As meninas ficaram tão chocadas quanto eu. Heather tentou falar, mas sua mãe as mandou para a cama com raiva.
"Trabalhar?"
"Sim, Sheridan. É o que vai acontecer a partir de amanhã, você sempre vai dormir no estábulo, você vai ser responsável por limpar esta casa. Eu quero o chão esfregado amanhã e a louça lavada. Tudo deve estar brilhante. Os banheiros, os quartos e qualquer outra coisa que eu não mencionei. Você agora é um rapaz de recados aqui. Entendido?"
Eu senti lágrimas brotarem nos meus olhos. Eu nunca tinha visto alguém tão perverso quanto a Sra. Christina.
"Vou aceitar essas lágrimas de crocodilo como um sim", ela brutalmente me agarrou pela gola e me puxou para cima, para onde estavam minhas coisas e as do meu pai. Ela me observou fazer as malas lentamente, lágrimas escorrendo continuamente pelas minhas bochechas.
"Sabe de uma coisa?" ela começou, "Leve apenas duas calças, um short e quatro camisetas."

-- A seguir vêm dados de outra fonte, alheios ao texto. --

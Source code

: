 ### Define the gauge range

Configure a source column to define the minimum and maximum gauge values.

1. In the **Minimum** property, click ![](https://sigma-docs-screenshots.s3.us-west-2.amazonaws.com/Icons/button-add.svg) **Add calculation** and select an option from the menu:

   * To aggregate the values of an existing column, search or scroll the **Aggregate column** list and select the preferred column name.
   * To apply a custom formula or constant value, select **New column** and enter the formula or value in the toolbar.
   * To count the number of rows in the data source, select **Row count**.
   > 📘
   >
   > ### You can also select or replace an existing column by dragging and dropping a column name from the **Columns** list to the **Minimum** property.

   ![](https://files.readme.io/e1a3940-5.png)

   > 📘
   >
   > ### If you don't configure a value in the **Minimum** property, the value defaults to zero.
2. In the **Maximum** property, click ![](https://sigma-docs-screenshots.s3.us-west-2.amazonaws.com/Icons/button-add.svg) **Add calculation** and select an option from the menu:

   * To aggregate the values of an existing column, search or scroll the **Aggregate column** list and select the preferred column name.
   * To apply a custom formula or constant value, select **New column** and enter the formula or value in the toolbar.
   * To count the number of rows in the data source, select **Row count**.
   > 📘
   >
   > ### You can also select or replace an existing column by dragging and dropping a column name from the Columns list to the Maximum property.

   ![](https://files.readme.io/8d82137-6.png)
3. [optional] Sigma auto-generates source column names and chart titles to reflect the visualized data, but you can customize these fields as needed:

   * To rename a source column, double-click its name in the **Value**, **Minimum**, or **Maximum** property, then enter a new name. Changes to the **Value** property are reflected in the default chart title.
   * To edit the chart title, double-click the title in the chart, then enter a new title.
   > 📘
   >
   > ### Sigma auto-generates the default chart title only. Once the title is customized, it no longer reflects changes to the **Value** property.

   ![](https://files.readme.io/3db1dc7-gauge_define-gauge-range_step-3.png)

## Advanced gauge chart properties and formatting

Eu olhei para ela confuso.
"P-por quê?"
"É tudo que você vai precisar, seu idiota. Só vou levar suas roupas restantes e as do seu pai como parte dos seus pagamentos."
"Q-que?!"
"Sim. Você tem o direito de levar apenas uma coisa pertencente ao seu pai. Faça uma escolha rapidamente", ela ordenou.
Eu chorei e chorei. Isso estava realmente acontecendo? Onde estava meu pai? Onde estava o Sr. Kenneth? Eu não tinha ninguém para me salvar.
Eu abri a mala do meu pai e tirei uma moldura de nós dois.
"Aaaaaw, que patético", ela riu, "Bobagem. Agora desça."
"N-não vou levar meus livros?"
"Livros? Você deve estar brincando. Garotos de recados não vão à escola", ela me agarrou rudemente pela orelha.
"Ai!"
"Cale-se!"
Ela me puxou para baixo e para fora da casa, para o estábulo onde os cavalos ficavam.
"Nenhum cavalo fica neste. Este será seu quarto", ela riu e me empurrou para dentro da cabine.
"Durma bem. Mas não se esqueça que você tem muito trabalho amanhã."
Eu a observei ir embora, sem coração. Naquela noite eu chorei e chorei no feno e no meio dos animais.
Eu tinha me tornado um servo naquela casa. Semanas se passaram e as coisas pioraram.
A Sra. Christina tinha demitido todos os funcionários que o Sr. Kenneth havia empregado e os substituído por pessoas leais a ela. Todos os ex-funcionários com quem eu podia contar, que eram meus amigos, foram demitidos.
A Sra. Christina me deixava com fome e me espancava com frequência. Eu estava sujo, pálido e com fome. Eu parecia mais um escravo do que qualquer outra coisa. Ninguém queria me tocar, se aproximar de mim ou sequer falar comigo. Os novos funcionários me jogavam para lá e para cá o quanto queriam. Eu tinha passado de garotinho com um estilo de vida satisfatório para o garoto sujo do rancho. Eu nem tinha o direito de ver Heather. Eu raramente a via. Eu estava sempre fora trabalhando. E sempre que eu limpava a casa, ela estava sempre na escola.
***
Um dia, eu estava morrendo de fome no estábulo e comecei a soluçar para mim mesmo. Eu orei a Deus para me ajudar. Eu orei para que meu pai ou o Sr. Kenneth me ajudassem. Eu estava sem esperança.